OPINION OF THE COURT
Memorandum.
The order of the Appellate Division should be affirmed, with costs.
Petitioner contends that he was improperly terminated as a medical social worker at the Chautauqua County Home and Infirmary. He received a provisional appoint*816ment on April 26, 1976. At that time, no civil service eligible list existed for the position. On October 22, 1979, an eligible list was established, and petitioner, who had taken a competitive civil service examination in April, 1979, was ranked first with two other persons. On November 20,1979, he was notified that his employment would be terminated on December 7, 1979.

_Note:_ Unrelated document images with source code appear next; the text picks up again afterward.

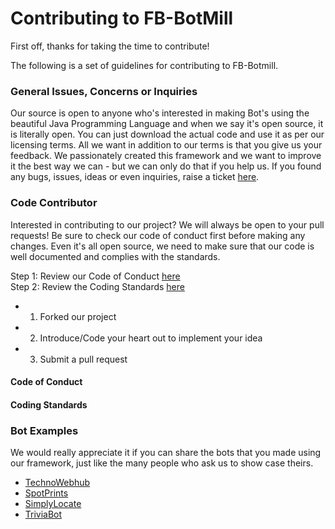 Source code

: # Contributing to FB-BotMill

First off, thanks for taking the time to contribute!

The following is a set of guidelines for contributing to FB-Botmill.

**<h3>General Issues, Concerns or Inquiries</h3>**
Our source is open to anyone who's interested in making Bot's using the beautiful Java Programming Language and when we say it's open source, it is literally open. You can just download the actual code and use it as per our licensing terms. All we want in addition to our terms is that you give us your feedback. We passionately created this framework and we want to improve it the best way we can - but we can only do that if you help us. If you found any bugs, issues, ideas or even inquiries, raise a ticket [here](https://github.com/BotMill/fb-botmill/issues).

**<h3>Code Contributor</h3>**
Interested in contributing to our project? We will always be open to your pull requests! Be sure to check our code of conduct first before making any changes. Even it's all open source, we need to make sure that our code is well documented and complies with the standards.

Step 1: Review our Code of Conduct [here](#code-of-conduct)  
Step 2: Review the Coding Standards [here](#coding-standards)  

- 1) Forked our project
- 2) Introduce/Code your heart out to implement your idea
- 3) Submit a pull request

**<h4>Code of Conduct</h4>**
**<h4>Coding Standards</h4>**

**<h3>Bot Examples</h3>**
We would really appreciate it if you can share the bots that you made using our framework, just like the many people who ask us to show case theirs.

* [TechnoWebhub](https://www.facebook.com/twebhub/?fref=ts)
* [SpotPrints](https://www.facebook.com/spotprints00/?ref=settings)
* [SimplyLocate](https://www.facebook.com/SimplyLocate-1209810882431614/?fref=ts)
* [TriviaBot](https://www.facebook.com/TriviaBot-338552286519777/)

Petitioner maintains that he became a permanent probationary employee when the civil service eligible list was established on October 22,1979, and he therefore could not be removed without a hearing during the eight-week minimum probationary period. Under the terms of the statute, however, petitioner remained a provisional employee until he was terminated. Subdivision 3 of section 65 of the Civil Service Law states that a “provisional appointment to any position shall be terminated within two months following the establishment of an appropriate eligible list for filling vacancies in such positions”. For petitioner’s position, the eligible list was established on October 22 and his employment was terminated effective December 7, 1979, well within the two-month period.
Petitioner misses the mark with his contention that subdivision 4 of section 65, as construed in Matter of La Sota v Green (53 NY2d 631), conferred permanent probationary status upon him when the October 22 eligible list was established. That subdivision, by its express terms, applies only where “an examination for a position or group of positions fails to produce a list adequate to fill all positions then held on a provisional basis, or where such list is exhausted immediately following its establishment” (Civil Service Law, § 65, subd 4). Here the list was adequate and was not exhausted. Although it is true that petitioner was continued in his provisional appointment well beyond the maximum nine-month period (Civil Service Law, § 65, subd 2), the statute does not convert such a continuation, by itself, into permanent employment status.
Whatever appeal the argument that such a continuation by itself should transform a provisional appointment to a permanent one has, the fact remains that the Legislature has refrained from so providing. Absent such action by the Legislature, retention of a provisional employee beyond *817nine months, although proscribed by subdivision 2 of section 65, does not, without more, ripen into a permanent appointment (see Matter of Vazquez v New York City Dept. of Social Servs., 56 AD2d 432, 434, affd 44 NY2d 720).